Growing up a big baseball fan, I always knew the sport was popular in Japan. I also always knew it was played differently but I didn’t know why. Not necessarily played differently rules-wise (though there is some of that, like ties for example), but culturally, there were different expectations of the players and the clubs.
Robert Whiting smoothly lays the differences out in this book. I worry sometimes that westerners don’t always have a sensitivity to the nuanced differences in respective eastern cultures but he does. Despite things that made my eyes pop out of my head, there was no condescension towards the Japanese for their strict training regimens and outdated way of playing the sport base-to-base. He talks about the history of the game, the way it grew, the significance it eventually took in Japanese society, and the protective nature many in Japan feel towards it.

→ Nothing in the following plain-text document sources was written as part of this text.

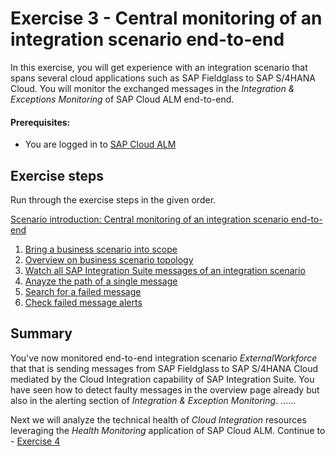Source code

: # Exercise 3 - Central monitoring of an integration scenario end-to-end

In this exercise, you will get experience with an integration scenario that spans several cloud applications such as SAP Fieldglass to SAP S/4HANA Cloud. You will monitor the exchanged messages in the *Integration & Exceptions Monitoring* of SAP Cloud ALM end-to-end.

#### Prerequisites:
- You are logged in to [SAP Cloud ALM](https://teched22-cloudalm-003.eu10.alm.cloud.sap/launchpad#Shell-home)

## Exercise steps

Run through the exercise steps in the given order.

[Scenario introduction: Central monitoring of an integration scenario end-to-end](/exercises/ex3/ex30/)

1. [Bring a business scenario into scope](/exercises/ex3/ex31)
2. [Overview on business scenario topology](/exercises/ex3/ex32)
3. [Watch all SAP Integration Suite messages of an integration scenario](/exercises/ex3/ex33/)
4. [Anayze the path of a single message](/exercises/ex3/ex34)
5. [Search for a failed message](/exercises/ex3/ex35)
6. [Check failed message alerts](/exercises/ex3/ex36)

## Summary

You've now monitored end-to-end integration scenario *ExternalWorkforce* that that is sending messages from SAP Fieldglass to SAP S/4HANA Cloud mediated by the Cloud Integration capability of SAP Integration Suite. You have seen how to detect faulty messages in the overview page already but also in the alerting section of *Integration & Exception Monitoring*. ......

Next we will analyze the technical health of *Cloud Integration* resources leveraging the *Health Monitoring* application of SAP Cloud ALM. Continue to - [Exercise 4](/exercises/ex4/readme.md)
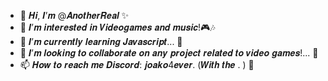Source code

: - 👋 𝑯𝒊, 𝑰’𝒎 @𝑨𝒏𝒐𝒕𝒉𝒆𝒓𝑹𝒆𝒂𝒍 ✨
- 👀 𝑰’𝒎 𝒊𝒏𝒕𝒆𝒓𝒆𝒔𝒕𝒆𝒅 𝒊𝒏 𝑽𝒊𝒅𝒆𝒐𝒈𝒂𝒎𝒆𝒔 𝒂𝒏𝒅 𝒎𝒖𝒔𝒊𝒄!🎮🎶
- 🌱 𝑰’𝒎 𝒄𝒖𝒓𝒓𝒆𝒏𝒕𝒍𝒚 𝒍𝒆𝒂𝒓𝒏𝒊𝒏𝒈 𝑱𝒂𝒗𝒂𝒔𝒄𝒓𝒊𝒑𝒕... 🔐
- 💞️ 𝑰’𝒎 𝒍𝒐𝒐𝒌𝒊𝒏𝒈 𝒕𝒐 𝒄𝒐𝒍𝒍𝒂𝒃𝒐𝒓𝒂𝒕𝒆 𝒐𝒏 𝒂𝒏𝒚 𝒑𝒓𝒐𝒋𝒆𝒄𝒕 𝒓𝒆𝒍𝒂𝒕𝒆𝒅 𝒕𝒐 𝒗𝒊𝒅𝒆𝒐 𝒈𝒂𝒎𝒆𝒔!... 🎈
- 📫 𝑯𝒐𝒘 𝒕𝒐 𝒓𝒆𝒂𝒄𝒉 𝒎𝒆 𝑫𝒊𝒔𝒄𝒐𝒓𝒅: 𝒋𝒐𝒂𝒌𝒐4𝒆𝒗𝒆𝒓.  (𝑾𝒊𝒕𝒉 𝒕𝒉𝒆 . ) 🔧
<!---
AnotherReal/AnotherReal is a ✨ special ✨ repository because its `README.md` (this file) appears on your GitHub profile.
You can click the Preview link to take a look at your changes.
--->
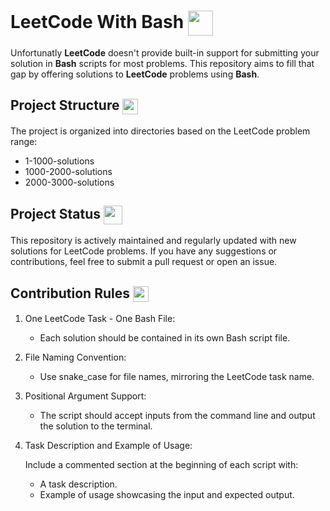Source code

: # LeetCode With Bash <img align="center" width="40" height="40" src="https://github.com/HarutyunAg/leetcode-with-bash/assets/106912298/9e869ecb-359b-40a7-9d96-3ed96390e99b"> 

Unfortunatly __LeetCode__ doesn't provide built-in support for submitting your solution in __Bash__ scripts for most problems. This repository aims to fill that gap by offering solutions to __LeetCode__ problems using __Bash__.

## Project Structure <img align="center" width="25" height="25" src="https://github.com/HarutyunAg/leetcode-with-bash/assets/106912298/53961df7-e2ad-44aa-8ef0-24fed2c670ec"> 

The project is organized into directories based on the LeetCode problem range:
- 1-1000-solutions
- 1000-2000-solutions
- 2000-3000-solutions

## Project Status <img align="center" width="30" height="30" src="https://github.com/HarutyunAg/leetcode-with-bash/assets/106912298/d6c71745-d94b-42c2-a366-b4a1a4674598"> 

This repository is actively maintained and regularly updated with new solutions for LeetCode problems. If you have any suggestions or contributions, feel free to submit a pull request or open an issue.

## Contribution Rules <img align="center" width="25" height="25" src="https://github.com/HarutyunAg/leetcode-with-bash/assets/106912298/afa33d73-ec14-4156-b9c2-1f7fe3de20c3"> 

1. One LeetCode Task - One Bash File:

   - Each solution should be contained in its own Bash script file.

2. File Naming Convention:

   - Use snake_case for file names, mirroring the LeetCode task name.

3. Positional Argument Support:
   
   - The script should accept inputs from the command line and output the solution to the terminal.

4. Task Description and Example of Usage:

   Include a commented section at the beginning of each script with:
   - A task description.
   - Example of usage showcasing the input and expected output.
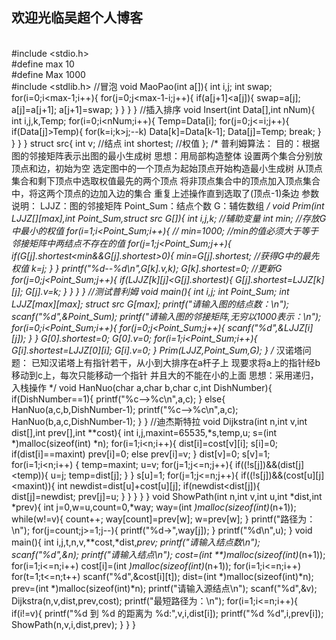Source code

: ## 欢迎光临吴超个人博客
<br />#include <stdio.h>
<br />#define max 10
<br />#define Max 1000
<br />#include <stdlib.h>
//冒泡
void MaoPao(int a[]){
int i,j;
int swap;
for(i=0;i<max-1;i++){
	for(j=0;j<max-1-i;j++){
		if(a[j+1]<a[j]){
			swap=a[j];
			a[j]=a[j+1];
			a[j+1]=swap;
		}
	}
}
}
//插入排序
void Insert(int Data[],int nNum){
	int i,j,k,Temp;
	for(i=0;i<nNum;i++){
		Temp=Data[i];
		for(j=0;j<=i;j++){
			if(Data[j]>Temp){
				for(k=i;k>j;--k)
					Data[k]=Data[k-1];
				Data[j]=Temp;
				break;
			}
		}
	}
}
struct src{
	int v;        //结点
	int shortest; //权值
};
/*
普利姆算法：
目的：根据图的邻接矩阵表示出图的最小生成树
思想：用局部构造整体
设置两个集合分别放顶点和边，初始为空
选定图中的一个顶点为起始顶点开始构造最小生成树
从顶点集合和剩下顶点中选取权值最先的两个顶点
将非顶点集合中的顶点加入顶点集合中，将这两个顶点的边加入边的集合
重复上述操作直到选取了(顶点-1)条边
参数说明：
LJJZ：图的邻接矩阵
Point_Sum：结点个数
G：辅佐数组
*/
void Prim(int LJJZ[][max],int Point_Sum,struct src G[]){
int i,j,k;          //辅助变量 
int min;            //存放G中最小的权值
for(i=1;i<Point_Sum;i++){ //
min=1000;           //min的值必须大于等于邻接矩阵中两结点不存在的值
for(j=1;j<Point_Sum;j++){
	if(G[j].shortest<min&&G[j].shortest>0){
		min=G[j].shortest;  //获得G中的最先权值
		k=j;
	}
}
printf("%d--%d\n",G[k].v,k);
G[k].shortest=0;
//更新G
for(j=0;j<Point_Sum;j++){ 
	if(LJJZ[k][j]<G[j].shortest){
		G[j].shortest=LJJZ[k][j];
		G[j].v=k;
	}
}
}
}
//测试普利姆
void main(){
int i,j;
int Point_Sum;
int LJJZ[max][max];
struct src G[max];
printf("请输入图的结点数：\n");
scanf("%d",&Point_Sum);
printf("请输入图的邻接矩阵,无穷以1000表示：\n");
for(i=0;i<Point_Sum;i++){
	for(j=0;j<Point_Sum;j++){
	scanf("%d",&LJJZ[i][j]);
	}
}
G[0].shortest=0;
G[0].v=0;
for(i=1;i<Point_Sum;i++){
	G[i].shortest=LJJZ[0][i];
	G[i].v=0;
}
Prim(LJJZ,Point_Sum,G);
}
/*
汉诺塔问题：
已知汉诺塔上有指针若干，从小到大排序在a杆子上
现要求将a上的指针经b移动到c上，每次只能移动一个指针
并且大的不能在小的上面
思想：采用递归，入栈操作
*/
void HanNuo(char a,char b,char c,int DishNumber){
	if(DishNumber==1){
		printf("%c-->%c\n",a,c);
	}
	else{
		HanNuo(a,c,b,DishNumber-1);
		printf("%c-->%c\n",a,c);
		HanNuo(b,a,c,DishNumber-1);
	}
}
//迪杰斯特拉
void Dijkstra(int n,int v,int dist[],int prev[],int **cost){
	int i,j,maxint=65535,*s,temp,u;
	s=(int *)malloc(sizeof(int) *n);
	for(i=1;i<n;i++){
		dist[i]=cost[v][i];
		s[i]=0;
		if(dist[i]==maxint)
			prev[i]=0;
		else
			prev[i]=v;
	}
	dist[v]=0;
	s[v]=1;
	for(i=1;i<n;i++)
	{
		temp=maxint;
		u=v;
		for(j=1;j<=n;j++){
			if((!s[j])&&(dist[j]<temp)){
				u=j;
				temp=dist[j];
			}
		}
		s[u]=1;
		for(j=1;j<=n;j++){
			if((!s[j])&&(cost[u][j]<maxint)){
				int newdist=dist[u]+cost[u][j];
				if(newdist<dist[j]){
					dist[j]=newdist;
					prev[j]=u;
				}
			}
		}
	}
}
void ShowPath(int n,int v,int u,int *dist,int *prev){
	int j=0,w=u,count=0,*way;
	way=(int *)malloc(sizeof(int)*(n+1));
	while(w!=v){
		count++;
		way[count]=prev[w];
		w=prev[w];
	}
	printf("路径为：\n");
	for(j=count;j>=1;j--){
		printf("%d->",way[j]);
	}
	printf("%d\n",u);
}
void main(){
	int i,j,t,n,v,**cost,*dist,*prev;
	printf("请输入结点数\n");
	scanf("%d",&n);
	printf("请输入结点\n");
	cost=(int **)malloc(sizeof(int)*(n+1));
	for(i=1;i<=n;i++)
		cost[i]=(int *)malloc(sizeof(int)*(n+1));
	for(i=1;i<=n;i++)
		for(t=1;t<=n;t++)
			scanf("%d",&cost[i][t]);
		dist=(int *)malloc(sizeof(int)*n);
		prev=(int *)malloc(sizeof(int)*n);
		printf("请输入源结点\n");
		scanf("%d",&v);
		Dijkstra(n,v,dist,prev,cost);
		printf("最短路径为：\n");
		for(i=1;i<=n;i++){
			if(i!=v){
				printf("%d 到 %d 的距离为 %d:",v,i,dist[i]);
				printf("%d %d",i,prev[i]);
				ShowPath(n,v,i,dist,prev);
			}
		}
}
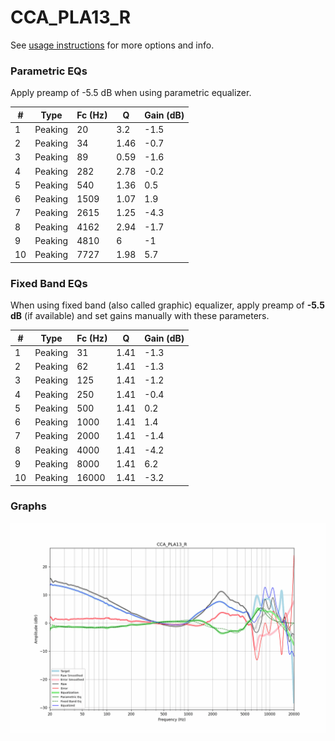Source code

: # CCA_PLA13_R
See [usage instructions](https://github.com/jaakkopasanen/AutoEq#usage) for more options and info.

### Parametric EQs
Apply preamp of -5.5 dB when using parametric equalizer.

|   # | Type    |   Fc (Hz) |    Q |   Gain (dB) |
|-----|---------|-----------|------|-------------|
|   1 | Peaking |        20 | 3.2  |        -1.5 |
|   2 | Peaking |        34 | 1.46 |        -0.7 |
|   3 | Peaking |        89 | 0.59 |        -1.6 |
|   4 | Peaking |       282 | 2.78 |        -0.2 |
|   5 | Peaking |       540 | 1.36 |         0.5 |
|   6 | Peaking |      1509 | 1.07 |         1.9 |
|   7 | Peaking |      2615 | 1.25 |        -4.3 |
|   8 | Peaking |      4162 | 2.94 |        -1.7 |
|   9 | Peaking |      4810 | 6    |        -1   |
|  10 | Peaking |      7727 | 1.98 |         5.7 |

### Fixed Band EQs
When using fixed band (also called graphic) equalizer, apply preamp of **-5.5 dB** (if available) and set gains manually with these parameters.

|   # | Type    |   Fc (Hz) |    Q |   Gain (dB) |
|-----|---------|-----------|------|-------------|
|   1 | Peaking |        31 | 1.41 |        -1.3 |
|   2 | Peaking |        62 | 1.41 |        -1.3 |
|   3 | Peaking |       125 | 1.41 |        -1.2 |
|   4 | Peaking |       250 | 1.41 |        -0.4 |
|   5 | Peaking |       500 | 1.41 |         0.2 |
|   6 | Peaking |      1000 | 1.41 |         1.4 |
|   7 | Peaking |      2000 | 1.41 |        -1.4 |
|   8 | Peaking |      4000 | 1.41 |        -4.2 |
|   9 | Peaking |      8000 | 1.41 |         6.2 |
|  10 | Peaking |     16000 | 1.41 |        -3.2 |

### Graphs
![](./CCA_PLA13_R.png)

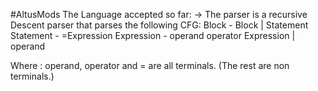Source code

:#AltusMods
The Language accepted so far:
-> The parser is a recursive Descent parser that parses the following CFG:
Block - Block | Statement
Statement - =Expression
Expression - operand operator Expression | operand

Where :
operand, operator and = are all terminals. (The rest are non terminals.)
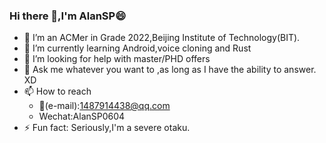 ### Hi there 👋,I'm AlanSP😄
- 🔭 I’m an ACMer in Grade 2022,Beijing Institute of Technology(BIT).
- 🌱 I’m currently learning Android,voice cloning and Rust
- 🤔 I’m looking for help with master/PHD offers
- 💬 Ask me whatever you want to ,as long as I have the ability to answer. XD
- 📫 How to reach
   - 📧(e-mail):1487914438@qq.com
   - Wechat:AlanSP0604
- ⚡ Fun fact: Seriously,I'm a severe otaku.
    
<!--
**Alan-sp/Alan-sp** is a ✨ _special_ ✨ repository because its `README.md` (this file) appears on your GitHub profile.

Here are some ideas to get you started:

- 🔭 I’m currently working on ...
- 🌱 I’m currently learning ...
- 👯 I’m looking to collaborate on ...
- 🤔 I’m looking for help with ...
- 💬 Ask me about ...
- 📫 How to reach me: ...
- 😄 Pronouns: ...
- ⚡ Fun fact: ...
-->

Whiting doesn’t shy away from criticizing the prejudicial nature Japanese teams and fans have towards “gaijin”, aka foreigners. This is apparently goes double for the many black American players who played in Japan, as well as Japanese who are of African descent. However, there’s never a sense of self-righteousness (God knows, America has plenty of racism). He clearly lays out the different ways Japanese and Americans view the game and manage it, while passing no judgments. It’s a respectful take on the game and the people of the country.
There’s an updated version that came out in 2009 and I wish I read it. My copy is from 1989 and no doubt many of the references (and likely practices) are dated thirty years later. Japan was economically dominant in the 80s in a way it is not today and that plays a factor in some of the analyses. But I appreciated what Whiting did with this subject and I feel far more knowledgeable as a result.